How to receive notifications from sql server

  • Hi all,

    I have developed an Application in Visual Basic 6.0, runs on approx 100 machines (clients) may be more, these clients simultaneously and frequently request SQL SERVER to get a single record if available by calling a stored procedure, the problem I am facing is if no record is availabe then all clients are in the waiting state continuosly requesting for a record, in other words using lot of server resources, task manger shows the 100% CPU usage and the server becomes very slow.

    I just want to know that is there any method to receive notification from SQL SERVER. Like I can write a trigger that can send a notification to a client, or how to send a notification to a client Application that will raise an event in client application that now data is available.

    SQL SERVER NOTIFICATION services are helpfull? if they are how i implement it in VB 6.0.

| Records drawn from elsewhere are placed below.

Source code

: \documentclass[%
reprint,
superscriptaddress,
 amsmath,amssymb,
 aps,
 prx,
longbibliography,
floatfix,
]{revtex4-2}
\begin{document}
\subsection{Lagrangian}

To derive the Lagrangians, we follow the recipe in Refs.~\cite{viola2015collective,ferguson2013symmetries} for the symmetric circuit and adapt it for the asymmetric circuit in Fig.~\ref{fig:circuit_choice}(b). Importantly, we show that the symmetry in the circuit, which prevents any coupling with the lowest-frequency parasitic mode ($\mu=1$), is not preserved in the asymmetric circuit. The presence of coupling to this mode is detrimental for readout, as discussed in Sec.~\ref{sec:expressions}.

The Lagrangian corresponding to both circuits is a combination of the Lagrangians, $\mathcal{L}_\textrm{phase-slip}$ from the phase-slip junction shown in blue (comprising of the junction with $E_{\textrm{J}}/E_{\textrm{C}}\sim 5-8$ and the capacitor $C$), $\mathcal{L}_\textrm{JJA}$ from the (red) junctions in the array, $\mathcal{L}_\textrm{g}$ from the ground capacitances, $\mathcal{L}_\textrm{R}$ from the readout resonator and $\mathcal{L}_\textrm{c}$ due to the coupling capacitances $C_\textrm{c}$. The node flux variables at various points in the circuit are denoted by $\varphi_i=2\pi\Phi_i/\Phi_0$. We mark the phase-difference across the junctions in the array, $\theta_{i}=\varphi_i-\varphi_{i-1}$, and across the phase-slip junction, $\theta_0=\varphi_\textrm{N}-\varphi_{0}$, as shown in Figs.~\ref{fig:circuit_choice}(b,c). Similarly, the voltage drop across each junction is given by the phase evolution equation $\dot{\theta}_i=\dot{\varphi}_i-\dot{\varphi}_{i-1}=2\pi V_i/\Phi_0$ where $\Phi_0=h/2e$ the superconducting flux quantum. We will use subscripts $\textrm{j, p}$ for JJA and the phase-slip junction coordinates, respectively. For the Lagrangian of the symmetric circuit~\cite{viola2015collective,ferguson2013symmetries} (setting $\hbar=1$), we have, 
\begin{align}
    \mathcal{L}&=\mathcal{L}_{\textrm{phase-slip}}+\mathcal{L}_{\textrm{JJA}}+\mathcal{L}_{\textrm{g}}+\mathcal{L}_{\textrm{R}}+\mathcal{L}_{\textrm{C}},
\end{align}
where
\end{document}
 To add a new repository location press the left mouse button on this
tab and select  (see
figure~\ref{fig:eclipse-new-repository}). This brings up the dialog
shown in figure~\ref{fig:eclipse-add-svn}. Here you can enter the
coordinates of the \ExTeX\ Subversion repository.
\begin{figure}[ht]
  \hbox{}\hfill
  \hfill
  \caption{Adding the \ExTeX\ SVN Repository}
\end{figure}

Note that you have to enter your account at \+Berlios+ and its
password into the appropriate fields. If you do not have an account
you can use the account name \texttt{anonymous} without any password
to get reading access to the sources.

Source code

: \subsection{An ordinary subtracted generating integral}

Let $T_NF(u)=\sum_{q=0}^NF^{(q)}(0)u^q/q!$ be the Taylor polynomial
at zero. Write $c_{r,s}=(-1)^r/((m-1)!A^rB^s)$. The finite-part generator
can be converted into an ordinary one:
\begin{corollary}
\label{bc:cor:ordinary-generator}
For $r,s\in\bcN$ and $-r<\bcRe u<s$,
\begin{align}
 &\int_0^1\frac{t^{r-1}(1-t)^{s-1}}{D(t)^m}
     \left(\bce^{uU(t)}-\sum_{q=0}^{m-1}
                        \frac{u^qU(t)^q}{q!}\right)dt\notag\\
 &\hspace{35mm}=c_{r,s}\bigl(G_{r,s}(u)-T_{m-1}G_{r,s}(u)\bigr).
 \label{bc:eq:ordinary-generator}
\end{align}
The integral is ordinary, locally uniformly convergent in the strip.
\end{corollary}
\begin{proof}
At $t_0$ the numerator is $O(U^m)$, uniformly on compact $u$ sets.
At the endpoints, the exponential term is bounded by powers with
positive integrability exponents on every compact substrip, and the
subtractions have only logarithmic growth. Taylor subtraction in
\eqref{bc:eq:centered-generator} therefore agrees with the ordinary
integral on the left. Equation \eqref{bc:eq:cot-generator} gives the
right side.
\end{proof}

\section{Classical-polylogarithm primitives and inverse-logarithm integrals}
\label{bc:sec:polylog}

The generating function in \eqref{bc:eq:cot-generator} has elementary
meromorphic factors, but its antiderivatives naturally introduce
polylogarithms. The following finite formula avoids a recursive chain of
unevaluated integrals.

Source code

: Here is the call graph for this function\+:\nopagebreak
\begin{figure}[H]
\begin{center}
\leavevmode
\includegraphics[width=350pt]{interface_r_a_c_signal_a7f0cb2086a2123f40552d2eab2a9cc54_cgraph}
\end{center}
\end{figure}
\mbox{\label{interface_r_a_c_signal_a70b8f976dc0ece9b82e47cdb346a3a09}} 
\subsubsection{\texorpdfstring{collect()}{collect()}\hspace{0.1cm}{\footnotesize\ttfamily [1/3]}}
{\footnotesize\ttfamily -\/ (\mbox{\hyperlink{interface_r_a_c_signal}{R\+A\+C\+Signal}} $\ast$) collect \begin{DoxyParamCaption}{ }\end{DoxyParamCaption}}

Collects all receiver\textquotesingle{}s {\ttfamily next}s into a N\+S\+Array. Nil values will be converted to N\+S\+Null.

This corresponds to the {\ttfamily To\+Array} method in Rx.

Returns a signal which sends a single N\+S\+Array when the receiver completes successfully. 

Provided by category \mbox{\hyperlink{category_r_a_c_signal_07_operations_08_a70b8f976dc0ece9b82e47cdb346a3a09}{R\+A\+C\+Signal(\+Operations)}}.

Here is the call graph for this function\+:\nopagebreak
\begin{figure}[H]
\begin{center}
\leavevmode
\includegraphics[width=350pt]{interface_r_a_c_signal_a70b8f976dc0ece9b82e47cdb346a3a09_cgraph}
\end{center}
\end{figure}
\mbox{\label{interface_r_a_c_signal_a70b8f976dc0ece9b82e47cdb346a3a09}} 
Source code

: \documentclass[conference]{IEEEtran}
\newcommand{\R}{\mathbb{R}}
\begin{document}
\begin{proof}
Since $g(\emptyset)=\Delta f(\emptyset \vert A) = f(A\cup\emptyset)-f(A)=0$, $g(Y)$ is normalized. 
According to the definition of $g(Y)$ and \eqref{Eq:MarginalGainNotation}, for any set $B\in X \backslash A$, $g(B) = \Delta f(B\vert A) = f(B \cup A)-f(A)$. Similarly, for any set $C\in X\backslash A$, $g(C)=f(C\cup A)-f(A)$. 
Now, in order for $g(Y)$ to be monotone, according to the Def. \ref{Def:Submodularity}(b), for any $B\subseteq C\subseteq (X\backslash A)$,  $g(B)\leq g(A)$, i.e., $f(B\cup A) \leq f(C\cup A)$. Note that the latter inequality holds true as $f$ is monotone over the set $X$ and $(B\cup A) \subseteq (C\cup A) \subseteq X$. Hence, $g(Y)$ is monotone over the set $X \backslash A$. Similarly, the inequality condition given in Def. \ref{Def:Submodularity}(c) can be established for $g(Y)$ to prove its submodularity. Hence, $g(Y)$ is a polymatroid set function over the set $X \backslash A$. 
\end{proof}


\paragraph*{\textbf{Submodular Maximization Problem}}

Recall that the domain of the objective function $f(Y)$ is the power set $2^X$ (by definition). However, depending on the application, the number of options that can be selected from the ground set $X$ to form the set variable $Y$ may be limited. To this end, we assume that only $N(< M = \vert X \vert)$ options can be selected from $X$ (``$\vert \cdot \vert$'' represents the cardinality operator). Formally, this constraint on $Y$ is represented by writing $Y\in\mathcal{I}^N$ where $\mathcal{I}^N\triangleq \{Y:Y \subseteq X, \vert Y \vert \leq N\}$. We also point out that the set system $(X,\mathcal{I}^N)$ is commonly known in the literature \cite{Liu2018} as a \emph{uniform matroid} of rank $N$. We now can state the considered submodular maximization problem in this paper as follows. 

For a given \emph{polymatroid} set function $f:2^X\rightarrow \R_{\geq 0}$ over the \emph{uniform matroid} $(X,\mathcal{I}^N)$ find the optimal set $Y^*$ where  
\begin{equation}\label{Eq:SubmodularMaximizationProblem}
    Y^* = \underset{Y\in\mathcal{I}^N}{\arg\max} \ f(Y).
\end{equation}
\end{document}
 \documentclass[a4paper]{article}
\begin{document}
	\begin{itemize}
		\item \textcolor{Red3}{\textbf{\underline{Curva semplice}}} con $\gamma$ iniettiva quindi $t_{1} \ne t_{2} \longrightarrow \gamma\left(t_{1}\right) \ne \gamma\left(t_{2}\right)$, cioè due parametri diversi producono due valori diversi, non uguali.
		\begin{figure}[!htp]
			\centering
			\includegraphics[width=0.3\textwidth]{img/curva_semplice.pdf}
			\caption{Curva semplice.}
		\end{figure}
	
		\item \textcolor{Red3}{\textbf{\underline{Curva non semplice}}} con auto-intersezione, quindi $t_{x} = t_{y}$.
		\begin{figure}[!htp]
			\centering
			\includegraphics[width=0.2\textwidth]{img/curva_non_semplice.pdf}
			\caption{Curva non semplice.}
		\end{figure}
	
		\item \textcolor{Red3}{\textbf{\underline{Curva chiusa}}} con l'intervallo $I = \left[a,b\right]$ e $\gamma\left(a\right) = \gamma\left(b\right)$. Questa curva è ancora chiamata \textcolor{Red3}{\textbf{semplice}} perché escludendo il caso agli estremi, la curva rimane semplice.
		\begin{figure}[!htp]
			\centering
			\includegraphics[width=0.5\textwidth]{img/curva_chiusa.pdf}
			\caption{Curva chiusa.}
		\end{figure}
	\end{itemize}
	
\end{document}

    Please help me in this regard. Thanks

    Shahzad Hassan

    Sr.Software Engineer.

    National Database & Registration Authority

    Pakistan.

  • This first one is, well, crude and rude but kind of elegant in a way. When the client wants the record have it make the request using a seperate connection from any other SQL it may execute in the mean time. Have the request SP write the connection ID to a table when no record is available. Have the client leave the connection open after the SP returns no record. Have the client check the status of the connection periodically (rather than requery). When the server finds that a record is now available, have it query the table for all the waiting connections and KILL them . The client will then detect that the connection was lost, reconnect, and re-request the record. If the connection was lost due to some network problem or an idle timeout or whatever then it will just go into a holding pattern again. I would capture the Login Time in addition to the process ID of the connection and prior to KILLing it verify that the current version of the process ID has the same Login Time as the one in the table just in case the connection was closed without cleaning up the table and then the process ID reused for a completely different connection. If your "check the status of the connection" timer is really short (less than 10 seconds or so) you should wait a random number of milliseconds (0.000 - 10.000 seconds perhaps) to prevent a ton of connection requests hitting the server all at once.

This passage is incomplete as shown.